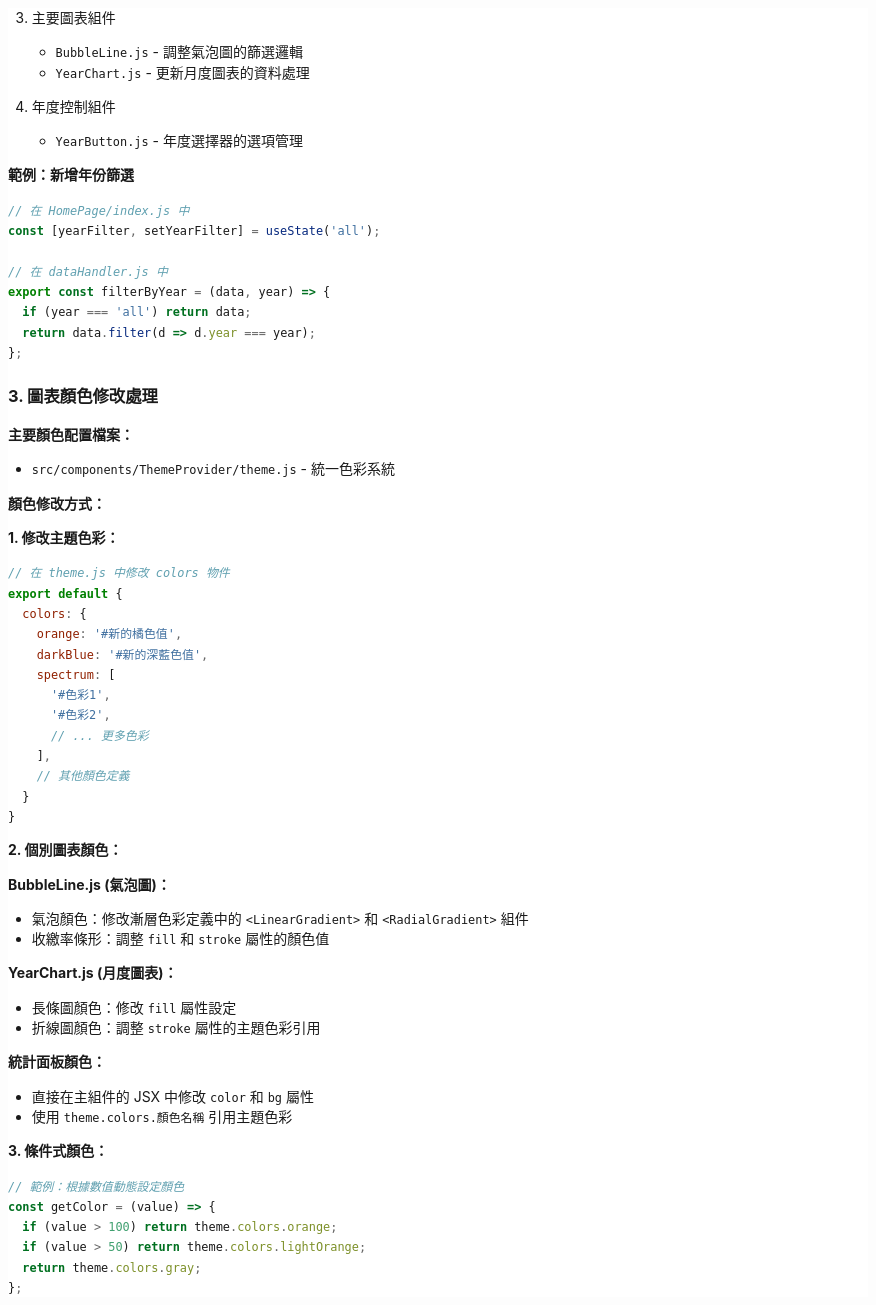 3. 主要圖表組件
   - `BubbleLine.js` - 調整氣泡圖的篩選邏輯
   - `YearChart.js` - 更新月度圖表的資料處理

4. 年度控制組件
   - `YearButton.js` - 年度選擇器的選項管理

**範例：新增年份篩選**
```javascript
// 在 HomePage/index.js 中
const [yearFilter, setYearFilter] = useState('all');

// 在 dataHandler.js 中
export const filterByYear = (data, year) => {
  if (year === 'all') return data;
  return data.filter(d => d.year === year);
};
```

### 3. 圖表顏色修改處理

**主要顏色配置檔案：**
- `src/components/ThemeProvider/theme.js` - 統一色彩系統

**顏色修改方式：**

**1. 修改主題色彩：**
```javascript
// 在 theme.js 中修改 colors 物件
export default {
  colors: {
    orange: '#新的橘色值',
    darkBlue: '#新的深藍色值',
    spectrum: [
      '#色彩1',
      '#色彩2',
      // ... 更多色彩
    ],
    // 其他顏色定義
  }
}
```

**2. 個別圖表顏色：**

**BubbleLine.js (氣泡圖)：**
- 氣泡顏色：修改漸層色彩定義中的 `<LinearGradient>` 和 `<RadialGradient>` 組件
- 收繳率條形：調整 `fill` 和 `stroke` 屬性的顏色值

**YearChart.js (月度圖表)：**
- 長條圖顏色：修改 `fill` 屬性設定
- 折線圖顏色：調整 `stroke` 屬性的主題色彩引用

**統計面板顏色：**
- 直接在主組件的 JSX 中修改 `color` 和 `bg` 屬性
- 使用 `theme.colors.顏色名稱` 引用主題色彩

**3. 條件式顏色：**
```javascript
// 範例：根據數值動態設定顏色
const getColor = (value) => {
  if (value > 100) return theme.colors.orange;
  if (value > 50) return theme.colors.lightOrange;
  return theme.colors.gray;
};
```
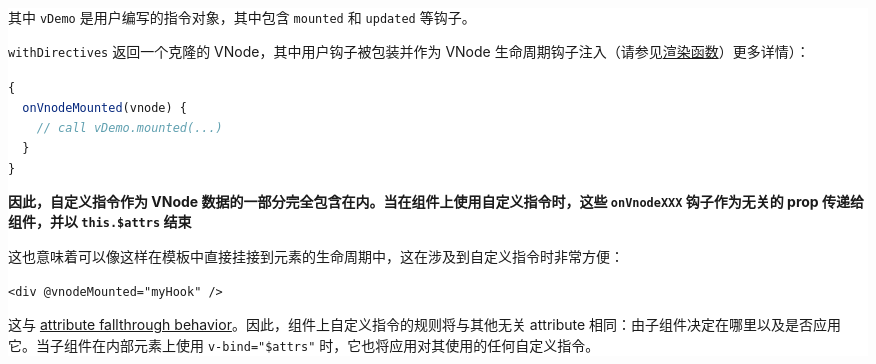 其中 `vDemo` 是用户编写的指令对象，其中包含 `mounted` 和 `updated` 等钩子。

`withDirectives` 返回一个克隆的 VNode，其中用户钩子被包装并作为 VNode 生命周期钩子注入（请参见[渲染函数](ender-function.html)）更多详情）：

```js
{
  onVnodeMounted(vnode) {
    // call vDemo.mounted(...)
  }
}
```
**因此，自定义指令作为 VNode 数据的一部分完全包含在内。当在组件上使用自定义指令时，这些 `onVnodeXXX` 钩子作为无关的 prop 传递给组件，并以 `this.$attrs` 结束**

这也意味着可以像这样在模板中直接挂接到元素的生命周期中，这在涉及到自定义指令时非常方便：

```vue-html
<div @vnodeMounted="myHook" />
```

这与 [attribute fallthrough behavior](component-attrs.html)。因此，组件上自定义指令的规则将与其他无关 attribute 相同：由子组件决定在哪里以及是否应用它。当子组件在内部元素上使用 `v-bind="$attrs"` 时，它也将应用对其使用的任何自定义指令。
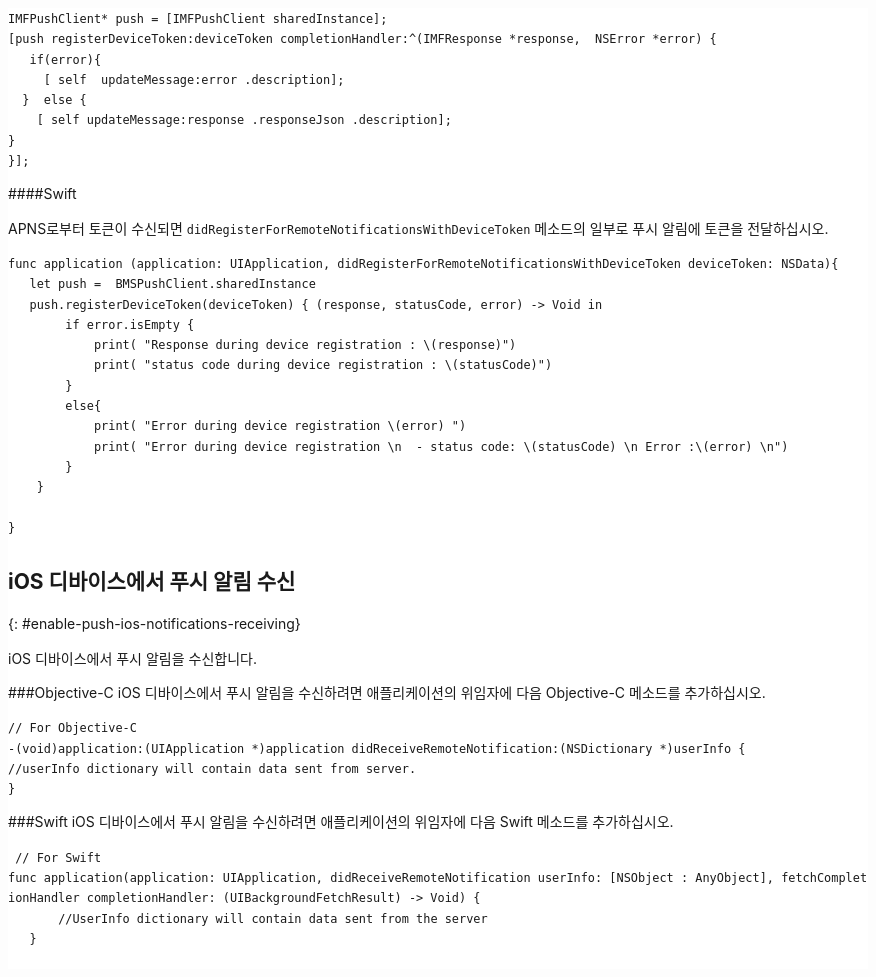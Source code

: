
 ```
IMFPushClient* push = [IMFPushClient sharedInstance];
[push registerDeviceToken:deviceToken completionHandler:^(IMFResponse *response,  NSError *error) {
   if(error){
     [ self  updateMessage:error .description];
  }  else {
    [ self updateMessage:response .responseJson .description];
}
}];
```

####Swift

APNS로부터 토큰이 수신되면 ```didRegisterForRemoteNotificationsWithDeviceToken``` 메소드의 일부로 푸시 알림에 토큰을 전달하십시오. 

```
func application (application: UIApplication, didRegisterForRemoteNotificationsWithDeviceToken deviceToken: NSData){
   let push =  BMSPushClient.sharedInstance
   push.registerDeviceToken(deviceToken) { (response, statusCode, error) -> Void in
        if error.isEmpty {
            print( "Response during device registration : \(response)")
            print( "status code during device registration : \(statusCode)")
        }
        else{
            print( "Error during device registration \(error) ")
            print( "Error during device registration \n  - status code: \(statusCode) \n Error :\(error) \n")
        }
    }

}
```



## iOS 디바이스에서 푸시 알림 수신
{: #enable-push-ios-notifications-receiving}

iOS 디바이스에서 푸시 알림을 수신합니다. 

###Objective-C
iOS 디바이스에서 푸시 알림을 수신하려면 애플리케이션의 위임자에 다음 Objective-C 메소드를 추가하십시오.

```
// For Objective-C
-(void)application:(UIApplication *)application didReceiveRemoteNotification:(NSDictionary *)userInfo {
//userInfo dictionary will contain data sent from server.
}
```

###Swift
iOS 디바이스에서 푸시 알림을 수신하려면 애플리케이션의 위임자에 다음 Swift 메소드를 추가하십시오.

```
 // For Swift
func application(application: UIApplication, didReceiveRemoteNotification userInfo: [NSObject : AnyObject], fetchCompletionHandler completionHandler: (UIBackgroundFetchResult) -> Void) {
       //UserInfo dictionary will contain data sent from the server
   }


```
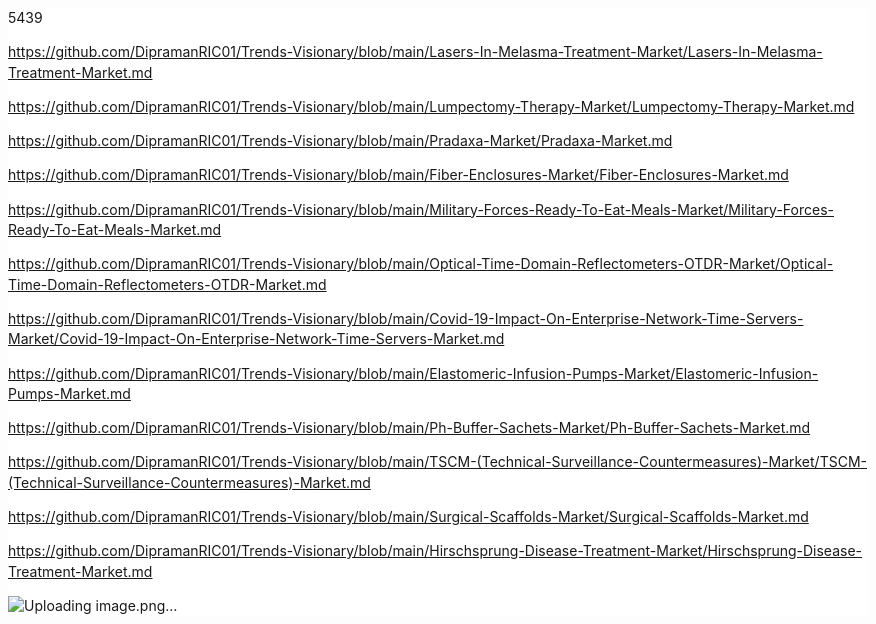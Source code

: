 5439</p><p><a href="https://github.com/DipramanRIC01/Trends-Visionary/blob/main/Lasers-In-Melasma-Treatment-Market/Lasers-In-Melasma-Treatment-Market.md">https://github.com/DipramanRIC01/Trends-Visionary/blob/main/Lasers-In-Melasma-Treatment-Market/Lasers-In-Melasma-Treatment-Market.md</a></p><p><a href="https://github.com/DipramanRIC01/Trends-Visionary/blob/main/Lumpectomy-Therapy-Market/Lumpectomy-Therapy-Market.md">https://github.com/DipramanRIC01/Trends-Visionary/blob/main/Lumpectomy-Therapy-Market/Lumpectomy-Therapy-Market.md</a></p><p><a href="https://github.com/DipramanRIC01/Trends-Visionary/blob/main/Pradaxa-Market/Pradaxa-Market.md">https://github.com/DipramanRIC01/Trends-Visionary/blob/main/Pradaxa-Market/Pradaxa-Market.md</a></p><p><a href="https://github.com/DipramanRIC01/Trends-Visionary/blob/main/Fiber-Enclosures-Market/Fiber-Enclosures-Market.md">https://github.com/DipramanRIC01/Trends-Visionary/blob/main/Fiber-Enclosures-Market/Fiber-Enclosures-Market.md</a></p><p><a href="https://github.com/DipramanRIC01/Trends-Visionary/blob/main/Military-Forces-Ready-To-Eat-Meals-Market/Military-Forces-Ready-To-Eat-Meals-Market.md">https://github.com/DipramanRIC01/Trends-Visionary/blob/main/Military-Forces-Ready-To-Eat-Meals-Market/Military-Forces-Ready-To-Eat-Meals-Market.md</a></p><p><a href="https://github.com/DipramanRIC01/Trends-Visionary/blob/main/Optical-Time-Domain-Reflectometers-OTDR-Market/Optical-Time-Domain-Reflectometers-OTDR-Market.md">https://github.com/DipramanRIC01/Trends-Visionary/blob/main/Optical-Time-Domain-Reflectometers-OTDR-Market/Optical-Time-Domain-Reflectometers-OTDR-Market.md</a></p><p><a href="https://github.com/DipramanRIC01/Trends-Visionary/blob/main/Covid-19-Impact-On-Enterprise-Network-Time-Servers-Market/Covid-19-Impact-On-Enterprise-Network-Time-Servers-Market.md">https://github.com/DipramanRIC01/Trends-Visionary/blob/main/Covid-19-Impact-On-Enterprise-Network-Time-Servers-Market/Covid-19-Impact-On-Enterprise-Network-Time-Servers-Market.md</a></p><p><a href="https://github.com/DipramanRIC01/Trends-Visionary/blob/main/Elastomeric-Infusion-Pumps-Market/Elastomeric-Infusion-Pumps-Market.md">https://github.com/DipramanRIC01/Trends-Visionary/blob/main/Elastomeric-Infusion-Pumps-Market/Elastomeric-Infusion-Pumps-Market.md</a></p><p><a href="https://github.com/DipramanRIC01/Trends-Visionary/blob/main/Ph-Buffer-Sachets-Market/Ph-Buffer-Sachets-Market.md">https://github.com/DipramanRIC01/Trends-Visionary/blob/main/Ph-Buffer-Sachets-Market/Ph-Buffer-Sachets-Market.md</a></p><p><a href="https://github.com/DipramanRIC01/Trends-Visionary/blob/main/TSCM-(Technical-Surveillance-Countermeasures)-Market/TSCM-(Technical-Surveillance-Countermeasures)-Market.md">https://github.com/DipramanRIC01/Trends-Visionary/blob/main/TSCM-(Technical-Surveillance-Countermeasures)-Market/TSCM-(Technical-Surveillance-Countermeasures)-Market.md</a></p><p><a href="https://github.com/DipramanRIC01/Trends-Visionary/blob/main/Surgical-Scaffolds-Market/Surgical-Scaffolds-Market.md">https://github.com/DipramanRIC01/Trends-Visionary/blob/main/Surgical-Scaffolds-Market/Surgical-Scaffolds-Market.md</a></p><p><a href="https://github.com/DipramanRIC01/Trends-Visionary/blob/main/Hirschsprung-Disease-Treatment-Market/Hirschsprung-Disease-Treatment-Market.md">https://github.com/DipramanRIC01/Trends-Visionary/blob/main/Hirschsprung-Disease-Treatment-Market/Hirschsprung-Disease-Treatment-Market.md</a></p>
![Uploading image.png…]()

_ _ _ _

Among the entries above, find every line holding "애플리케이션의" and copy it.

» Answer section:
iOS 디바이스에서 푸시 알림을 수신하려면 애플리케이션의 위임자에 다음 Objective-C 메소드를 추가하십시오.
iOS 디바이스에서 푸시 알림을 수신하려면 애플리케이션의 위임자에 다음 Swift 메소드를 추가하십시오.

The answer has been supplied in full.